General practices have an important role in the UK’s National Health Services, with responsibility for primary care and specialist referrals for the vast majority of the UK population [20]. General practitioners (GPs) record clinical diagnoses, hospital diagnoses that affect patients’ ongoing care, primary care prescribing, test, and laboratory data, in specialised software systems. Clinical diagnoses are recorded using Read or Snomed codes. In our primary analyses, we used data from CPRD GOLD [21] and CPRD Aurum [22], which include anonymised data collected from 2 software systems. Individually, these databases are broadly representative of the UK population in terms of age and sex [21,22]. Together, they cover over 20% of the UK population, distributed across all UK countries and English regions.
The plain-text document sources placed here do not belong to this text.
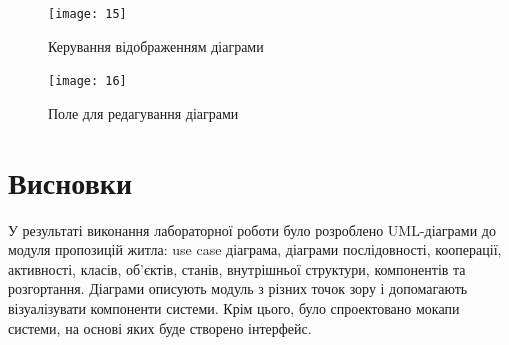 \documentclass[oneside,14pt]{extarticle}
\begin{document}
\begin{normalsize}
	\begin{figure}[H]
		\centering
		\texttt{[image: 15]}
		\caption{Керування відображенням діаграми}
	\end{figure}
	
	\begin{figure}[H]
		\centering
		\texttt{[image: 16]}
		\caption{Поле для редагування діаграми}
	\end{figure}
	
	\section*{Висновки}
	У результаті виконання лабораторної роботи було розроблено UML-діаграми до модуля пропозицій житла: use case діаграма, діаграми послідовності, кооперації, активності, класів, об’єктів, станів, внутрішньої структури, компонентів та розгортання. Діаграми описують модуль з різних точок зору і допомагають візуалізувати компоненти системи. Крім цього, було спроектовано мокапи системи, на основі яких буде створено інтерфейс.
	    
\end{normalsize}
\end{document}

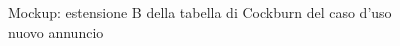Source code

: \begin{figure}[ht]
    \caption{Mockup: estensione B della tabella di Cockburn del caso d'uso nuovo annuncio}
    \label{fig:mockup_estensione_B_aggiungi_annuncio}
\end{figure}

\newpage

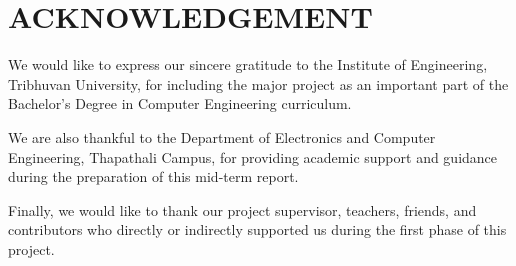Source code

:\chapter*{ACKNOWLEDGEMENT}
{}

We would like to express our sincere gratitude to the Institute of Engineering, Tribhuvan University, for including the major project as an important part of the Bachelor's Degree in Computer Engineering curriculum.

We are also thankful to the Department of Electronics and Computer Engineering, Thapathali Campus, for providing academic support and guidance during the preparation of this mid-term report.

Finally, we would like to thank our project supervisor, teachers, friends, and contributors who directly or indirectly supported us during the first phase of this project.

\vspace{1em}
\noindent \authorTable
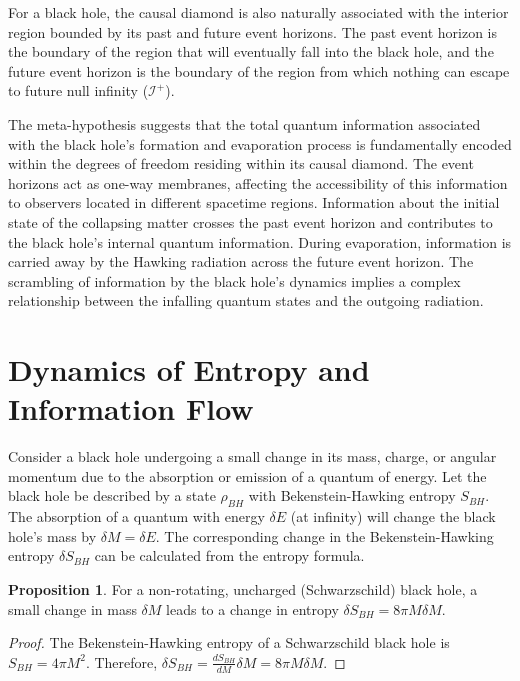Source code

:\documentclass{article}
\theoremstyle{definition}
\newtheorem{proposition}[definition]{Proposition}
\begin{document}
	For a black hole, the causal diamond is also naturally associated with the interior region bounded by its past and future event horizons. The past event horizon is the boundary of the region that will eventually fall into the black hole, and the future event horizon is the boundary of the region from which nothing can escape to future null infinity ($\mathcal{I}^+$).
	
	The meta-hypothesis suggests that the total quantum information associated with the black hole's formation and evaporation process is fundamentally encoded within the degrees of freedom residing within its causal diamond. The event horizons act as one-way membranes, affecting the accessibility of this information to observers located in different spacetime regions. Information about the initial state of the collapsing matter crosses the past event horizon and contributes to the black hole's internal quantum information. During evaporation, information is carried away by the Hawking radiation across the future event horizon. The scrambling of information by the black hole's dynamics implies a complex relationship between the infalling quantum states and the outgoing radiation.
	
	\section{Dynamics of Entropy and Information Flow}
	
	Consider a black hole undergoing a small change in its mass, charge, or angular momentum due to the absorption or emission of a quantum of energy. Let the black hole be described by a state $\rho_{BH}$ with Bekenstein-Hawking entropy $S_{BH}$. The absorption of a quantum with energy $\delta E$ (at infinity) will change the black hole's mass by $\delta M = \delta E$. The corresponding change in the Bekenstein-Hawking entropy $\delta S_{BH}$ can be calculated from the entropy formula.
	
	\begin{proposition}
		For a non-rotating, uncharged (Schwarzschild) black hole, a small change in mass $\delta M$ leads to a change in entropy $\delta S_{BH} = 8 \pi M \delta M$.
		\begin{proof}
			The Bekenstein-Hawking entropy of a Schwarzschild black hole is $S_{BH} = 4 \pi M^2$. Therefore, $\delta S_{BH} = \frac{d S_{BH}}{d M} \delta M = 8 \pi M \delta M$.
		\end{proof}
	\end{proposition}
	
\end{document}
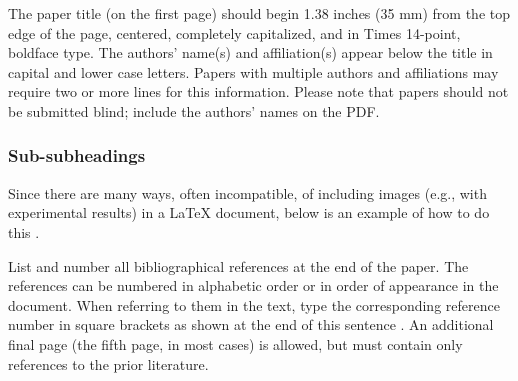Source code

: \documentclass{article}
\begin{document}
The paper title (on the first page) should begin 1.38 inches (35 mm) from the
top edge of the page, centered, completely capitalized, and in Times 14-point,
boldface type.  The authors' name(s) and affiliation(s) appear below the title
in capital and lower case letters.  Papers with multiple authors and
affiliations may require two or more lines for this information. Please note
that papers should not be submitted blind; include the authors' names on the
PDF.

\subsubsection{Sub-subheadings}
\label{sssec:subsubhead}
Since there are many ways, often incompatible, of including images (e.g., with
experimental results) in a LaTeX document, below is an example of how to do
this \cite{dalal2005histograms}.

List and number all bibliographical references at the end of the
paper. The references can be numbered in alphabetic order or in
order of appearance in the document. When referring to them in
the text, type the corresponding reference number in square
brackets as shown at the end of this sentence \cite{dalal2005histograms}\cite{bai2018sod,bai2014saliency,cui2016defect,cui2016novel,cui2018tire,dalal2005histograms,ghorai2012automatic,guo2012tire,guo2016defect,kumar2008computer,li2016deformable,lin2017feature,liu2016ssd,long2015fully,lowe2004distinctive,ngan2011automated,tsai2012defect,wang2019tire,xiang2014dictionary,yan2013detection,zhang2013defect,zhang2015automatic,zhang2013texture,zhang2018tire,zhao2017tire,zhou2018scale,chen2016attention}. An
additional final page (the fifth page, in most cases) is
allowed, but must contain only references to the prior
literature.
\end{document}

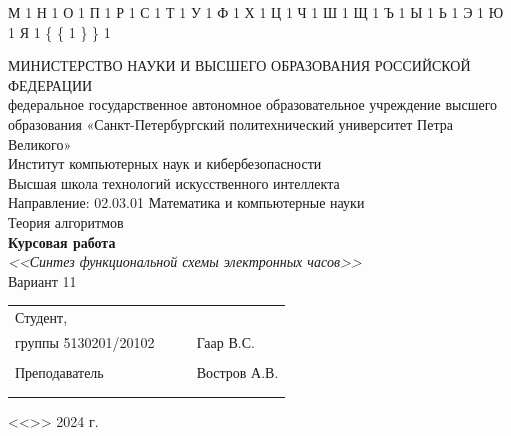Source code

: \documentclass[a4paper, final]{article}
\begin{document}
{  {М}{ {\selectfont{}} }1
  {Н}{ {\selectfont{}} }1
  {О}{ {\selectfont{}} }1
  {П}{ {\selectfont{}} }1
  {Р}{ {\selectfont{}} }1
  {С}{ {\selectfont{}} }1
  {Т}{ {\selectfont{}} }1
  {У}{ {\selectfont{}} }1
  {Ф}{ {\selectfont{}} }1
  {Х}{ {\selectfont{}} }1
  {Ц}{ {\selectfont{}} }1
  {Ч}{ {\selectfont{}} }1
  {Ш}{ {\selectfont{}} }1
  {Щ}{ {\selectfont{}} }1
  {Ъ}{ {\selectfont{}} }1
  {Ы}{ {\selectfont{}} }1
  {Ь}{ {\selectfont{}} }1
  {Э}{ {\selectfont{}} }1
  {Ю}{ {\selectfont{}} }1
  {Я}{ {\selectfont{}} }1
  {\{}{ { {\color{brackets}\{} } }1 %
  {\} }{ { {\color{brackets}\} } } }1 %
}

\begin{center}
\hfill \break
\hfill \break
\normalsize{МИНИСТЕРСТВО НАУКИ И ВЫСШЕГО ОБРАЗОВАНИЯ РОССИЙСКОЙ ФЕДЕРАЦИИ\\
 федеральное государственное автономное образовательное учреждение высшего образования «Санкт-Петербургский политехнический университет Петра Великого»\\[5pt]}
\normalsize{Институт компьютерных наук и кибербезопасности}\\[5pt] 
\normalsize{Высшая школа технологий искусственного интеллекта}\\[5pt] 
\normalsize{Направление: 02.03.01 Математика и компьютерные науки}\\

\hfill \break
\hfill \break
\hfill \break
\large{Теория алгоритмов}\\
\hfill \break
\large{\textbf{Курсовая работа}}\\
\large{\textit{<<Синтез функциональной схемы электронных часов>>\\}}
\large{Вариант 11\\}

\hfill \break
\hfill \break
\end{center}
 
\small{ 
\begin{tabular}{lrrl}
\!\!\!Студент, & \hspace{2cm} & & \\
\!\!\!группы 5130201/20102 & \hspace{2cm} & \underline{\hspace{3cm}} &Гаар В.С. \\\\
\!\!\!Преподаватель & \hspace{2cm} & \underline{\hspace{3cm}} &  Востров А.В. \\\\
&&\hspace{5cm}
\end{tabular}
\begin{flushright}
\hfill \break
<<\underline{\hspace{1cm}}>>\underline{\hspace{2.5cm}} 2024 г.
\end{flushright}
}
\end{document}
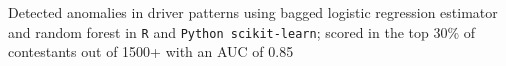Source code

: \documentclass[]{deedy-resume-openfont}
\begin{document}
\sectionsep



\begin{tightemize}

\item Detected anomalies in driver patterns using bagged logistic regression estimator and random forest in \verb|R| and \verb|Python scikit-learn|; scored in the top 30\% of contestants out of 1500+ with an AUC of 0.85


\end{tightemize}
\end{document}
CPRD primary care data may be linked to additional health and area-based deprivation datasets. Quintiles of the Carstairs Index and urban–rural data were added by CPRD through linkage using the practice postcode [23]. Linkages based on patient data are also available [24] but are restricted to English practices that have agreed to participate in the linkage programme, reducing geographic coverage and the sample size. In sensitivity analyses, we used the Office for National Statistics (ONS) mortality data (national death registration data), ICD-10 coded clinical data from Hospital Episode Statistics Admitted Patient Care (HES APC) [25], and patient-level quintiles of Carstairs Index.

Study population and procedures

We constructed a time series dataset from a study population that included all adults (≥40 years old) actively registered during the study period in a general practice contributing to CPRD on 31 July 2020. Follow-up in the base population started at the latest of 5 March 2015, 40th birthday, and 1 year after registration with the practice. Follow-up ended at the earliest of the end of the study period (i.e., 31 July 2020), the date the patient left the practice or died. Birth dates were estimated at 1 July of the year of birth as the day and month are not collected by CPRD. Date of death was identified from the CPRD-derived death date, which uses data recorded in general practices and has been shown to agree closely with the ONS-registered death date [26].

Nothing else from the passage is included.